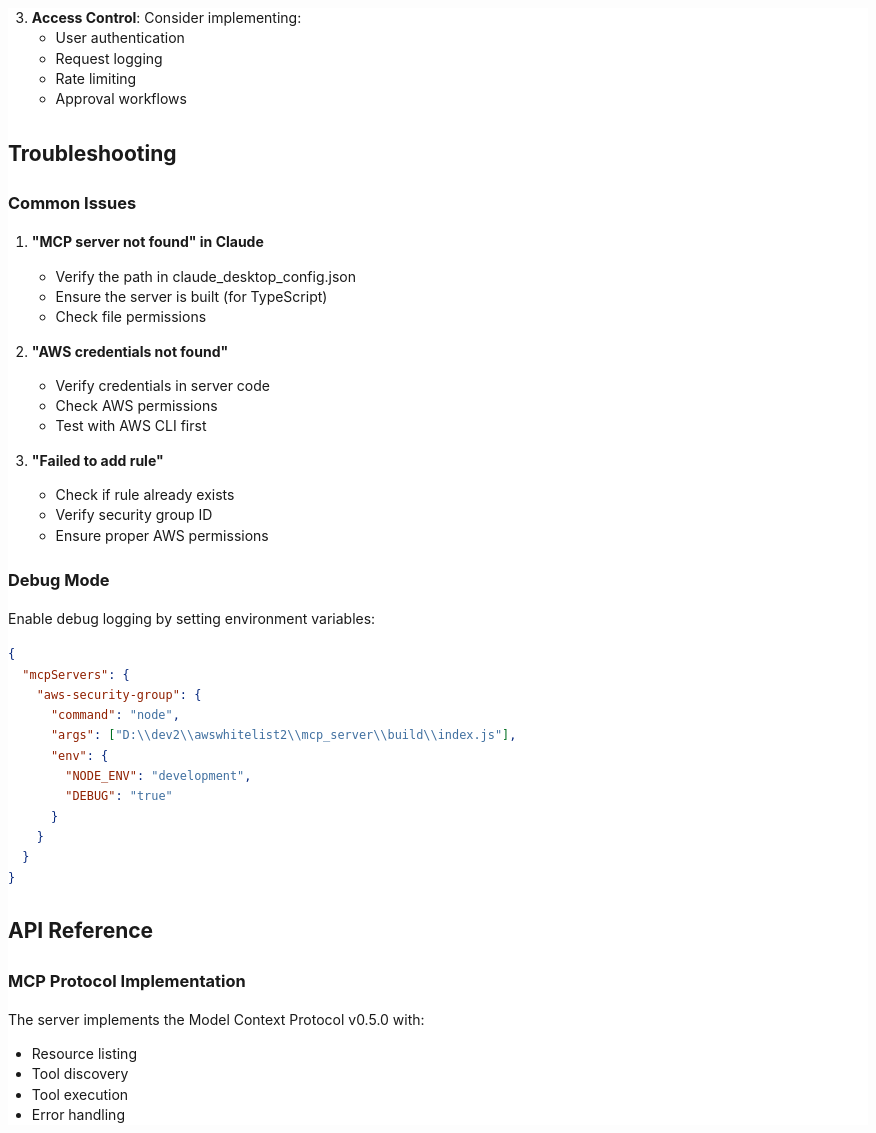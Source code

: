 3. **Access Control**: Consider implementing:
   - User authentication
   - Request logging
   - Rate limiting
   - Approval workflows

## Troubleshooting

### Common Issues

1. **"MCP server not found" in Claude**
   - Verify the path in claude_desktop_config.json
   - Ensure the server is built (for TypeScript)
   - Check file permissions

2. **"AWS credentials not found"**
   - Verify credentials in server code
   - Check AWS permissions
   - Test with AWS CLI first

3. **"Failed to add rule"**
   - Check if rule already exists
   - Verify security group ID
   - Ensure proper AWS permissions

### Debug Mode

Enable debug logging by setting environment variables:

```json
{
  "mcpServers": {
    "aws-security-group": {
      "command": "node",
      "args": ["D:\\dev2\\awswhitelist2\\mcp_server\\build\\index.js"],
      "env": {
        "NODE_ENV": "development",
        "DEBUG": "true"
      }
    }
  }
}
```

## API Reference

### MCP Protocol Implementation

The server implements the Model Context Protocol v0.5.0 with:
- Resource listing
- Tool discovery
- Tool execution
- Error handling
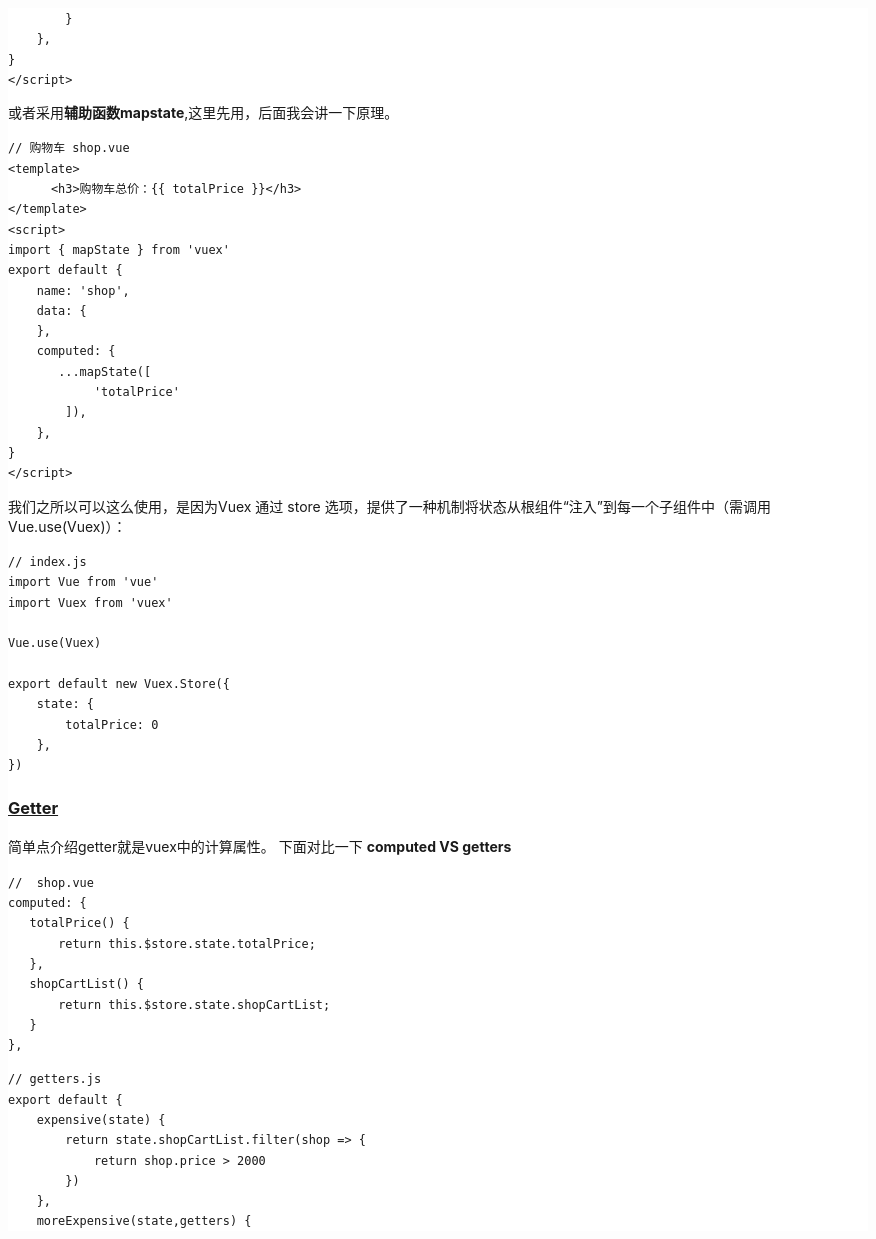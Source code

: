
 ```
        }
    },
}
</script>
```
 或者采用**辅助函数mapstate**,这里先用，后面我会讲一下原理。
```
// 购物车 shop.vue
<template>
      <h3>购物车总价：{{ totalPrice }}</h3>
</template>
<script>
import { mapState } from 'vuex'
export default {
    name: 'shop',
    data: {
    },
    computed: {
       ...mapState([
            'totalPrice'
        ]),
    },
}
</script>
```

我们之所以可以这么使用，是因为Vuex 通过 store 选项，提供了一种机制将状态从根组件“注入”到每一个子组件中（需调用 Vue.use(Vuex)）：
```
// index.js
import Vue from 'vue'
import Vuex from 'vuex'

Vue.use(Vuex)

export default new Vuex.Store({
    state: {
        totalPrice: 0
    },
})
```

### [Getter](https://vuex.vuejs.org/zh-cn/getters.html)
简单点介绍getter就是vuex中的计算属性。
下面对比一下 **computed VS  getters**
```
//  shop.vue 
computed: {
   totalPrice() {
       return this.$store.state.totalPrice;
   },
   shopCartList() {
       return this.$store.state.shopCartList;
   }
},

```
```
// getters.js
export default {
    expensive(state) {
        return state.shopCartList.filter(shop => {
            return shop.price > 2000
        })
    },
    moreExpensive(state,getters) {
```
◆ ◆ ◆ ◆
- [What is expected]: The answer must be the lines from the first one in the records through the line containing "### Debug Mode", copied exactly, with no pictures.

- [Exercise result]:
Source code

: 3. **Access Control**: Consider implementing:
   - User authentication
   - Request logging
   - Rate limiting
   - Approval workflows

## Troubleshooting

### Common Issues

1. **"MCP server not found" in Claude**
   - Verify the path in claude_desktop_config.json
   - Ensure the server is built (for TypeScript)
   - Check file permissions

2. **"AWS credentials not found"**
   - Verify credentials in server code
   - Check AWS permissions
   - Test with AWS CLI first

3. **"Failed to add rule"**
   - Check if rule already exists
   - Verify security group ID
   - Ensure proper AWS permissions

### Debug Mode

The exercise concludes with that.